# Brown spots at the base



## iwillard (Apr 19, 2015)

Curious spots appeared on this plant,it is on the new side growth and 2 new growths are coming out.

It isn't wet spots but moisture looks to creep upwards on the leaves. It's been 3 weeks since they were hit with mancozeb,I spayed the area with copper fungicide but I feel it will be best to remove it from mama plant which does not seem affected..yet.. anyone can chime with your thoughts as to what maybe wrong with this growth?


----------



## Justin (Apr 19, 2015)

that is rot, remove that growth quickly.


----------



## iwillard (Apr 19, 2015)

Done! Thank you, Justin.


----------



## SlipperFan (Apr 19, 2015)

And watch the other like a hawk. I see a brown spot which could be erwinia spreading.


----------



## TyroneGenade (Apr 19, 2015)

Inject the sight with H2O2 and hope for the best...


----------



## abax (Apr 19, 2015)

I had a Paph. with one leaf like that and I used Cleary's
a couple of times and the plant is fine now. The spot is
still there, but the plant is growing well and the damage
has stopped.


----------



## iwillard (Apr 19, 2015)

Just finished spraying 10% liquid copper to all the paphs. The stand they are in got a heavy duty 33% hydrogen peroxide spray,everything was bubbling away

I did cut off the piece until I reached the nice white base then applied 33% H2O2 to the cut,once it dried a bit applied dragon's blood.

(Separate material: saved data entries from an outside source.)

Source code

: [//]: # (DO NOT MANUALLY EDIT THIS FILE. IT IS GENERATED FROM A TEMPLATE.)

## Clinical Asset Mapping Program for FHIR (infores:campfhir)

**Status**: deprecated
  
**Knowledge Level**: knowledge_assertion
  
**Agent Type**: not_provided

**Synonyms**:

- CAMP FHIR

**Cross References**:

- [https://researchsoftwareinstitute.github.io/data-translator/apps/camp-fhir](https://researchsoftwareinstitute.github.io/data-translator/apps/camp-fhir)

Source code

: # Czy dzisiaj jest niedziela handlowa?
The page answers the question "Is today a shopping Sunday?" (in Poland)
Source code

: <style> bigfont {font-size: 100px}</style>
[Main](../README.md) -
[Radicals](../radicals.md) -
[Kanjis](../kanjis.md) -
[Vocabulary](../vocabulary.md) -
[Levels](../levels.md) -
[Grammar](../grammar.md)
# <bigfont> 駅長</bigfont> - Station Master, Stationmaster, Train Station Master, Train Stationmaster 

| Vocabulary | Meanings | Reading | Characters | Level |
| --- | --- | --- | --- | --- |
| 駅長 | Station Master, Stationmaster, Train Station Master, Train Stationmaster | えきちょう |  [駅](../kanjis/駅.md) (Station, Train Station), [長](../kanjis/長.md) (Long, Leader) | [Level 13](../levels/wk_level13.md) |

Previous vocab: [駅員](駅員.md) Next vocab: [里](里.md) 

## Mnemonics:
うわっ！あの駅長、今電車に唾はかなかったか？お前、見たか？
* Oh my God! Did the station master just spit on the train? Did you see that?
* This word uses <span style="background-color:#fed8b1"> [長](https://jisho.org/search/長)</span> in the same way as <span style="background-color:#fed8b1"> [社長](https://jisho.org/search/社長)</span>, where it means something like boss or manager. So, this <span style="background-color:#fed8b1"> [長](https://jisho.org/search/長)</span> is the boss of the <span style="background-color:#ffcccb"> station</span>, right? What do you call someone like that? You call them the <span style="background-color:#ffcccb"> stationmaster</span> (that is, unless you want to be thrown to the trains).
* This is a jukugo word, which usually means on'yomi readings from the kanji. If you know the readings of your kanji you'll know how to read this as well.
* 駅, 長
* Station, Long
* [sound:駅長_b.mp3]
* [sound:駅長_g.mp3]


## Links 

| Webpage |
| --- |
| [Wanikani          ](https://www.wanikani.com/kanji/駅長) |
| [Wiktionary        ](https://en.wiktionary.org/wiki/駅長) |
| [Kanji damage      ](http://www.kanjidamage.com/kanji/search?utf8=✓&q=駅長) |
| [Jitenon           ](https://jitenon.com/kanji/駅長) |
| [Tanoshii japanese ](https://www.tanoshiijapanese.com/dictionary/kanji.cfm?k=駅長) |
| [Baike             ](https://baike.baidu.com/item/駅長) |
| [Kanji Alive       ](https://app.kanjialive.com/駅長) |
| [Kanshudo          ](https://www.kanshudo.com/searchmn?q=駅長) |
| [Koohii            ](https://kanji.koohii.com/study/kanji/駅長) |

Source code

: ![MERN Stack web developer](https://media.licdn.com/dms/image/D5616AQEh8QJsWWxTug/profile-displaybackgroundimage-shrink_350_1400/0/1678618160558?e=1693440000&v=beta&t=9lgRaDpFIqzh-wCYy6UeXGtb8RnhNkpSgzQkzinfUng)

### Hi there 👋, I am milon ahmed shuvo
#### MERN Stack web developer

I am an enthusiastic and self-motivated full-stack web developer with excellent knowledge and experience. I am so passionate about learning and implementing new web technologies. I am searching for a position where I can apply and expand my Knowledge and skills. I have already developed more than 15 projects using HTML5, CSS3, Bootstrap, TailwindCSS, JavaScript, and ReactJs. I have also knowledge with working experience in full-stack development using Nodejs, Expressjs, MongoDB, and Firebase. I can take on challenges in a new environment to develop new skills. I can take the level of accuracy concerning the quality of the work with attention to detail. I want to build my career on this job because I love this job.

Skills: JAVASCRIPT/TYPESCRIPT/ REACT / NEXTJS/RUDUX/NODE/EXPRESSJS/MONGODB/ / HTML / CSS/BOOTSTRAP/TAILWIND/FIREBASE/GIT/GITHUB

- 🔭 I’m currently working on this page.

Thank you Justin,Dot and Tyrone.

Abax,they were treated with mancozeb and cleary's last week in March, I can start with twice a month preventive applications.


----------



## cnycharles (Apr 20, 2015)

I don't believe either of those fungicides is bactericidal (if the brown is erwinia) so they wouldn't have prevented that particular rot


----------



## Justin (Apr 20, 2015)

the copper should work though...if the plant can be saved that is. good luck!


----------



## iwillard (Apr 22, 2015)

Second case was identified as erwinia,I pulled all the auction orchids off except for one that was kept under light away from the greenhouse. No need to spread this thing around.

Spent yesterday spraying Physan 20 and dipped the soil/pot and all but got so paranoid last night,I ran to Al's place today and loaded up on more Physan and different sizes of orchiata,tomorrow will be dumping all soils,dipping pots in bleach solution and repotting everything with Physan soaked orchiata.:sob:


----------



## bullsie (Apr 23, 2015)

Inci, I think I send you a paper bag to breath into. You going to hyperventilate on us...


----------



## iwillard (Apr 23, 2015)

bullsie said:


> Inci, I think I send you a paper bag to breath into. You going to hyperventilate on us...



I am still hyperventilating here Susan...is there a smily for panicked look? :crazy: is the only one comes close....


----------



## SlipperFan (Apr 23, 2015)

I have found that Phyton 27 works better for erwinia than Physan 20.


----------



## iwillard (Apr 24, 2015)

I better order Phyton 27. I've been checking that first Paph.philippinense and nothing new is appearing so far,threw away the stonei after cutting bad section the whole root was light brown without any healthy white base. That one hurt! Had it for 3 years and it was doing finally putting out triple new growths.


----------



## Justin (Apr 24, 2015)

roberts has phyton
..orchidmix.com

good luck!


----------



## iwillard (Apr 29, 2015)

After couple of days of laying low due to old age back troubles,finished repotting all my Paphs in Physan soaked orchiata,only 5 more had some tiny wet spots at their bases. Now their little necks looking mighty blue (copper) they are not showing any problems as of yet.
I keep them separate from the others and found out the best way of spotting any wet spots is with UV black lights for spotting cat urine crystals but it still detect smallest wet particles.

Looking at which Paphs were affected or suspected,they are all strap leaf species. None of the others shows discoloration or problems at all. 

Are strap leafs more susceptible to erwinia for some reason?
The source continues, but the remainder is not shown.